▶ _WHAT THE EXERCISE ASKS_: Only one stretch of the data is wanted: the line containing "Automation script option.</span></span>", the line containing "la macchina virtuale](../media-draft/4-automation-script.png)", and every line between them, copied exactly.

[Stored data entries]
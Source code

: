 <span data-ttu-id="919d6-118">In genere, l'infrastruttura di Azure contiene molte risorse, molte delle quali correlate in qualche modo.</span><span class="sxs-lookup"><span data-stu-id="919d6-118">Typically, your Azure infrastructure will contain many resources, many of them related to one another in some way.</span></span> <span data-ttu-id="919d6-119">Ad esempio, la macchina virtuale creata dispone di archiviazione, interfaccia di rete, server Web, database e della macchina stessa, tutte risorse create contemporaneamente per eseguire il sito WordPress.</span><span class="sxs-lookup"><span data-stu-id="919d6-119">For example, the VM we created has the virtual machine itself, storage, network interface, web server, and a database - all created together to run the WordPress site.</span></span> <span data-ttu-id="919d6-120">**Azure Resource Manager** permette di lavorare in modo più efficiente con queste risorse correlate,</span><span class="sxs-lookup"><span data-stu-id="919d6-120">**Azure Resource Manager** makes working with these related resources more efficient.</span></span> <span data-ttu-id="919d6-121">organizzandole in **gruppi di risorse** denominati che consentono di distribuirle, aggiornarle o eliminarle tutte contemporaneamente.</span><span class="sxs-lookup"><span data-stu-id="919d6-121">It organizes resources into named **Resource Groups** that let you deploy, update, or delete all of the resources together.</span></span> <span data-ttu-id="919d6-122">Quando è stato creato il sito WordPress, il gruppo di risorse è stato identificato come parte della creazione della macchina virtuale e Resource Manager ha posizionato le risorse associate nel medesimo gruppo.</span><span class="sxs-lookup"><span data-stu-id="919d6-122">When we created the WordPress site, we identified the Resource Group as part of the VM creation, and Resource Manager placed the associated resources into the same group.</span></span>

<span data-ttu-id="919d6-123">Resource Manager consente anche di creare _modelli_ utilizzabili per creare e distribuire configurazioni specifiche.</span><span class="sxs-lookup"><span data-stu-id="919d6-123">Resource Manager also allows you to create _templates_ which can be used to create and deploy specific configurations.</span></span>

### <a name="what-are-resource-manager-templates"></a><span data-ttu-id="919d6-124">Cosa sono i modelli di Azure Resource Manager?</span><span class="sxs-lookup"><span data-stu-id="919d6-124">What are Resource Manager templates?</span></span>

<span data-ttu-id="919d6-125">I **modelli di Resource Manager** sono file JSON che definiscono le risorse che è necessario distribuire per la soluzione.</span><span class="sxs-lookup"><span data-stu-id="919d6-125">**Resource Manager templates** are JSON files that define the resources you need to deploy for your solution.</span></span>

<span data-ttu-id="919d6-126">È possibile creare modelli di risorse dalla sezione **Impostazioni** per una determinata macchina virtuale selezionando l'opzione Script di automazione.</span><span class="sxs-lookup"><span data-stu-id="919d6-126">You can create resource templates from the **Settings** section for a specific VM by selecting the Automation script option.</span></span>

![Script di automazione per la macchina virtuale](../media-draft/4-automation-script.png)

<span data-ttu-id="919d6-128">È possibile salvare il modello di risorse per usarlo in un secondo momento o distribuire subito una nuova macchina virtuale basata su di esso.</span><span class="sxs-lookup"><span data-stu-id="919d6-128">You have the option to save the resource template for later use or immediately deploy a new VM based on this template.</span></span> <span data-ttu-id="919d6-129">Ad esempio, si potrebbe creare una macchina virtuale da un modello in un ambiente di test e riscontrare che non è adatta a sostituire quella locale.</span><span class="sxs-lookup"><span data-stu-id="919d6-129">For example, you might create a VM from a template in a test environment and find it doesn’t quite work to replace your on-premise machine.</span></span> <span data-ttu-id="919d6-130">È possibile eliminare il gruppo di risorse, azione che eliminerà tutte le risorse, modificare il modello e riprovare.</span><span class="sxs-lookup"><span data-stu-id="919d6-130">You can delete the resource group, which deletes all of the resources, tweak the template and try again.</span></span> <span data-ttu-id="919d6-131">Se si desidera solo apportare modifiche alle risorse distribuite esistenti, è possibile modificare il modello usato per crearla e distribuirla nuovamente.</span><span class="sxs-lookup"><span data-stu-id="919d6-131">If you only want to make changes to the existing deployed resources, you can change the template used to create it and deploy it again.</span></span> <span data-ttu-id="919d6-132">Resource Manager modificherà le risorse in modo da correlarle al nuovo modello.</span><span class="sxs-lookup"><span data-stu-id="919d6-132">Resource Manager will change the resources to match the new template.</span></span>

▶ _EXERCISE RESULT_:
<span data-ttu-id="919d6-126">È possibile creare modelli di risorse dalla sezione **Impostazioni** per una determinata macchina virtuale selezionando l'opzione Script di automazione.</span><span class="sxs-lookup"><span data-stu-id="919d6-126">You can create resource templates from the **Settings** section for a specific VM by selecting the Automation script option.</span></span>

![Script di automazione per la macchina virtuale](../media-draft/4-automation-script.png)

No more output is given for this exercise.